Any one of these commands can be entered by typing anything from the shortest unambiguous string up to the full command name. Therefore, P would be ambiguous, but PE would not.

`INPUT`

As described in section 3.1, this option allows you to input ASCII data into PERIOD. The routine determines the number of columns in the input files and then prompts the user for which columns refer to the $x$ -axis, $y$ -axis and $y$ -axis errors (if desired, see section 3). For example, if the user is inputting radial velocity data, the $x$ -axis would most probably be HJD’s, the $y$ -axis the heliocentric radial velocities and there would most likely be errors associated with each radial velocity value. Note that the $x$ -axis values must be in ascending order, otherwise INPUT will report a warning and either sort the data (if requested to do so) or abort. Note also that the $y$ -axis errors are used by all options in the main PERIOD menu, but by only the CHISQ periodicity-finding option in the period_period sub-menu.

`OGIP`

As described in section 3.2, this option allows you to input data from an OGIP FITS table into PERIOD. The routine displays some information about the file requested and allows you to choose which of its available tables is to be examined. You then select which of the columns in the file refers to the $x$ -axis, $y$ -axis and $y$ -axis errors (if desired, see section 3).

`FAKE`

Allows you to create fake data with which to test or experiment with PERIOD. Two options are catered for: periodic data or chaotic data. The periodic data are created by summing a user-specified number of sine curves of the form:

Y = GAMMA + (AMPLITUDE * SIN( ((2.0*PI)/PERIOD) * (X - ZEROPT)))

The chaotic data are created using a simple logistic equation of the form:

Xn+1 = LAMBDA * Xn * (1-Xn)

(see, for example, Scargle 1990ab).

`NOISE`

Using this option, it is possible to add noise to data or randomize data. The latter operation is carried out by specifying the [N]ew dataset option, which will construct an artificial dataset of the same mean value and the same standard deviation as the original. Selecting the [O]ld dataset allows you to apply noise to data, create errorbars on the data points, and/or add noise to the data sampling (so that, for instance, an evenly sampled dataset becomes unevenly sampled). This routine is useful, not only in creating realistic artificial datasets (in conjunction with FAKE), but also in investigating the effects of noise on a period detection.

`DETREND`

This option removes the D.C. bias from data, which if not removed gives rise to significant power at 0 Hz. There are two options: If the data show no long term trends, it is best to simply subtract the mean and divide by the standard deviation (the [M] option). This gives a dataset with a mean of zero and a standard deviation of one.
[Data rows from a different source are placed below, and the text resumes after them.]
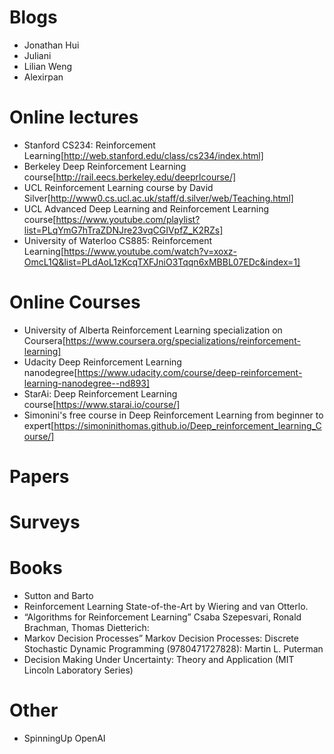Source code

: # Blogs
- Jonathan Hui
- Juliani
- Lilian Weng
- Alexirpan 

# Online lectures
- Stanford CS234: Reinforcement Learning[http://web.stanford.edu/class/cs234/index.html]
- Berkeley Deep Reinforcement Learning course[http://rail.eecs.berkeley.edu/deeprlcourse/]
- UCL Reinforcement Learning course by David Silver[http://www0.cs.ucl.ac.uk/staff/d.silver/web/Teaching.html]
- UCL Advanced Deep Learning and Reinforcement Learning course[https://www.youtube.com/playlist?list=PLqYmG7hTraZDNJre23vqCGIVpfZ_K2RZs]
- University of Waterloo CS885: Reinforcement Learning[https://www.youtube.com/watch?v=xoxz-OmcL1Q&list=PLdAoL1zKcqTXFJniO3Tqqn6xMBBL07EDc&index=1]

# Online Courses
- University of Alberta Reinforcement Learning specialization on Coursera[https://www.coursera.org/specializations/reinforcement-learning]
- Udacity Deep Reinforcement Learning nanodegree[https://www.udacity.com/course/deep-reinforcement-learning-nanodegree--nd893]
- StarAi: Deep Reinforcement Learning course[https://www.starai.io/course/]
- Simonini's free course in Deep Reinforcement Learning from beginner to expert[https://simoninithomas.github.io/Deep_reinforcement_learning_Course/]

# Papers

# Surveys

# Books
- Sutton and Barto
- Reinforcement Learning State-of-the-Art by Wiering and van Otterlo. 
- “Algorithms for Reinforcement Learning” Csaba Szepesvari, Ronald Brachman, Thomas Dietterich: 
- Markov Decision Processes” Markov Decision Processes: Discrete Stochastic Dynamic Programming (9780471727828): Martin L. Puterman
- Decision Making Under Uncertainty: Theory and Application (MIT Lincoln Laboratory Series)	

# Other
- SpinningUp OpenAI
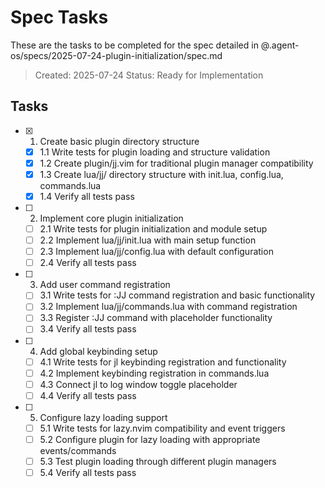 # Spec Tasks

These are the tasks to be completed for the spec detailed in @.agent-os/specs/2025-07-24-plugin-initialization/spec.md

> Created: 2025-07-24
> Status: Ready for Implementation

## Tasks

- [x] 1. Create basic plugin directory structure
  - [x] 1.1 Write tests for plugin loading and structure validation
  - [x] 1.2 Create plugin/jj.vim for traditional plugin manager compatibility
  - [x] 1.3 Create lua/jj/ directory structure with init.lua, config.lua, commands.lua
  - [x] 1.4 Verify all tests pass

- [ ] 2. Implement core plugin initialization
  - [ ] 2.1 Write tests for plugin initialization and module setup
  - [ ] 2.2 Implement lua/jj/init.lua with main setup function
  - [ ] 2.3 Implement lua/jj/config.lua with default configuration
  - [ ] 2.4 Verify all tests pass

- [ ] 3. Add user command registration
  - [ ] 3.1 Write tests for :JJ command registration and basic functionality
  - [ ] 3.2 Implement lua/jj/commands.lua with command registration
  - [ ] 3.3 Register :JJ command with placeholder functionality
  - [ ] 3.4 Verify all tests pass

- [ ] 4. Add global keybinding setup
  - [ ] 4.1 Write tests for <leader>jl keybinding registration and functionality
  - [ ] 4.2 Implement keybinding registration in commands.lua
  - [ ] 4.3 Connect <leader>jl to log window toggle placeholder
  - [ ] 4.4 Verify all tests pass

- [ ] 5. Configure lazy loading support
  - [ ] 5.1 Write tests for lazy.nvim compatibility and event triggers
  - [ ] 5.2 Configure plugin for lazy loading with appropriate events/commands
  - [ ] 5.3 Test plugin loading through different plugin managers
  - [ ] 5.4 Verify all tests pass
Otherwise, it is best to subtract a low-order polynomial fit to the data (the [P] option), since if these are not removed, a Fourier transform will inject a significant amount of power at the frequency of the long term variations.

`WINDOW`

One of the main problems with the classical periodogram¹ (see Scargle 1982 for a definition), is spectral leakage, of which there are several forms. Leakage to nearby frequencies (sidelobes) is due to the finite total interval over which the data is sampled. Leakage to distant frequencies is due to the finite size of the interval between samples. The WINDOW option sets all the $y$ -axis data points to unity. A discrete Fourier transform of the resulting data (using, for example, the FT option, see below) yields the window function (or spectrum), which shows the effects of spectral leakage.

`OPEN`

It is possible to store the fits calculated by SINE and PEAKS in a log file. This option opens a new log file (if it does not already exist), or else re-opens an old log file and skips over the existing entries.

`CLOSE`

This option closes the currently open log file.

`PERIOD`

This is where all the work is done. You will be confronted by the following sub-menu:

  Options.
  --------

  SELECT   --  Select data slots.
  FREQ     --  Set/show frequency search limits.
  CHISQ    --  Chi-squared of sine fit vs frequency.
  CLEAN    --  CLEANed power spectrum.
  FT       --  Discrete Fourier power spectrum.
  PDM      --  Phase dispersion minimization.
  SCARGLE  --  Lomb-Scargle normalized periodogram.
  STRING   --  String-length vs frequency.
  PEAKS    --  Calculate period from periodogram.
  SIG      --  Enable/disable significance calc.
  HELP     --  On-line help.
  QUIT     --  Quit PERIOD_PERIOD.

  PERIOD_PERIOD>

SELECT – Selects input and output slots for processing, as described in section 3. The input slots should contain the time-series, the output slots will contain, for example, the power spectra. SELECT must be run every time a periodicity-finding option is about to be executed; although tedious, this prevents one from accidentally overwriting slots.
FREQ – Sets the frequency search parameters. The minimum frequency, maximum frequency and frequency interval can be selected by you. Generally, there is no restriction on the number of frequencies to be stepped-though in the processing. Alternatively, by entering 0’s, default values can be accepted. Note that the default values are set on entering the PERIOD package and thus the FREQ option need not be run if default frequencies are required. The default values are calculated as follows: minimum frequency = 0 (ie. infinite period), maximum frequency = 1 / (2 $\times$ Smallest Data Interval) (ie. Nyquist), frequency interval = 1 / (4 $\times$ Total Time Interval).
CHISQ – This is a straight-forward technique where the input data is folded on a series of trial periods. At each trial period, the data is fitted with a sine curve. The resulting reduced- $χ^{2}$ values are plotted as a function of trial frequency and the minima in the plot suggest the most likely periods. See Horne, Wade and Szkody (1986) for an example of the use of this method, which is ideally suited to the study of radial velocity data or any other sinusoidal variations. Note that windowed data cannot be processed by this option since no sine fit is possible.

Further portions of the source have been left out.